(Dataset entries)
+++

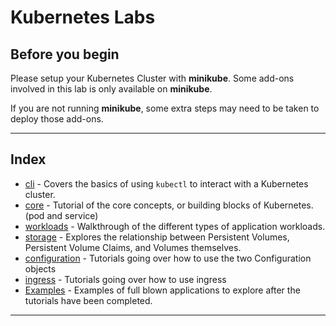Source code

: # Kubernetes Labs

## Before you begin

Please setup your Kubernetes Cluster with **minikube**.
Some add-ons involved in this lab is only available on **minikube**.

If you are not running **minikube**, some extra steps may need to be taken to deploy those add-ons.

---

## Index

* [cli](/lab/cli/README.md) - Covers the basics of using `kubectl` to interact with a Kubernetes cluster.
* [core](/lab/core/README.md) - Tutorial of the core concepts, or building blocks of Kubernetes. (pod and service)
* [workloads](/lab/workloads/README.md) - Walkthrough of the different types of application workloads.
* [storage](/lab/storage/README.md) - Explores the relationship between Persistent Volumes, Persistent Volume Claims,
and Volumes themselves.
* [configuration](/lab/configuration/README.md) - Tutorials going over how to use the two Configuration objects
* [ingress](/lab/ingress/README.md) - Tutorials going over how to use ingress
* [Examples](/lab/examples/README.md) - Examples of full blown applications to explore after the tutorials have been
completed.

---

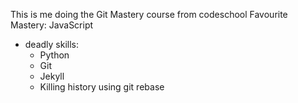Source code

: This is me doing the Git Mastery course from codeschool
Favourite Mastery: JavaScript
* deadly skills:
  * Python
  * Git
  * Jekyll
  * Killing history using git rebase
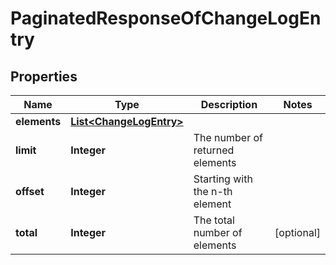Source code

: 
# PaginatedResponseOfChangeLogEntry

## Properties
Name | Type | Description | Notes
------------ | ------------- | ------------- | -------------
**elements** | [**List&lt;ChangeLogEntry&gt;**](ChangeLogEntry.md) |  | 
**limit** | **Integer** | The number of returned elements | 
**offset** | **Integer** | Starting with the n-th element | 
**total** | **Integer** | The total number of elements |  [optional]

+++

WHAT YOU WILL DO
Retype each entry exactly. No pictures.

TASK SOLUTION
Source code

: # Kubernetes Labs

## Before you begin

Please setup your Kubernetes Cluster with **minikube**.
Some add-ons involved in this lab is only available on **minikube**.

If you are not running **minikube**, some extra steps may need to be taken to deploy those add-ons.

---

## Index

* [cli](/lab/cli/README.md) - Covers the basics of using `kubectl` to interact with a Kubernetes cluster.
* [core](/lab/core/README.md) - Tutorial of the core concepts, or building blocks of Kubernetes. (pod and service)
* [workloads](/lab/workloads/README.md) - Walkthrough of the different types of application workloads.
* [storage](/lab/storage/README.md) - Explores the relationship between Persistent Volumes, Persistent Volume Claims,
and Volumes themselves.
* [configuration](/lab/configuration/README.md) - Tutorials going over how to use the two Configuration objects
* [ingress](/lab/ingress/README.md) - Tutorials going over how to use ingress
* [Examples](/lab/examples/README.md) - Examples of full blown applications to explore after the tutorials have been
completed.

---

Source code

: This is me doing the Git Mastery course from codeschool
Favourite Mastery: JavaScript
* deadly skills:
  * Python
  * Git
  * Jekyll
  * Killing history using git rebase
Source code

: 
# PaginatedResponseOfChangeLogEntry

## Properties
Name | Type | Description | Notes
------------ | ------------- | ------------- | -------------
**elements** | [**List&lt;ChangeLogEntry&gt;**](ChangeLogEntry.md) |  | 
**limit** | **Integer** | The number of returned elements | 
**offset** | **Integer** | Starting with the n-th element | 
**total** | **Integer** | The total number of elements |  [optional]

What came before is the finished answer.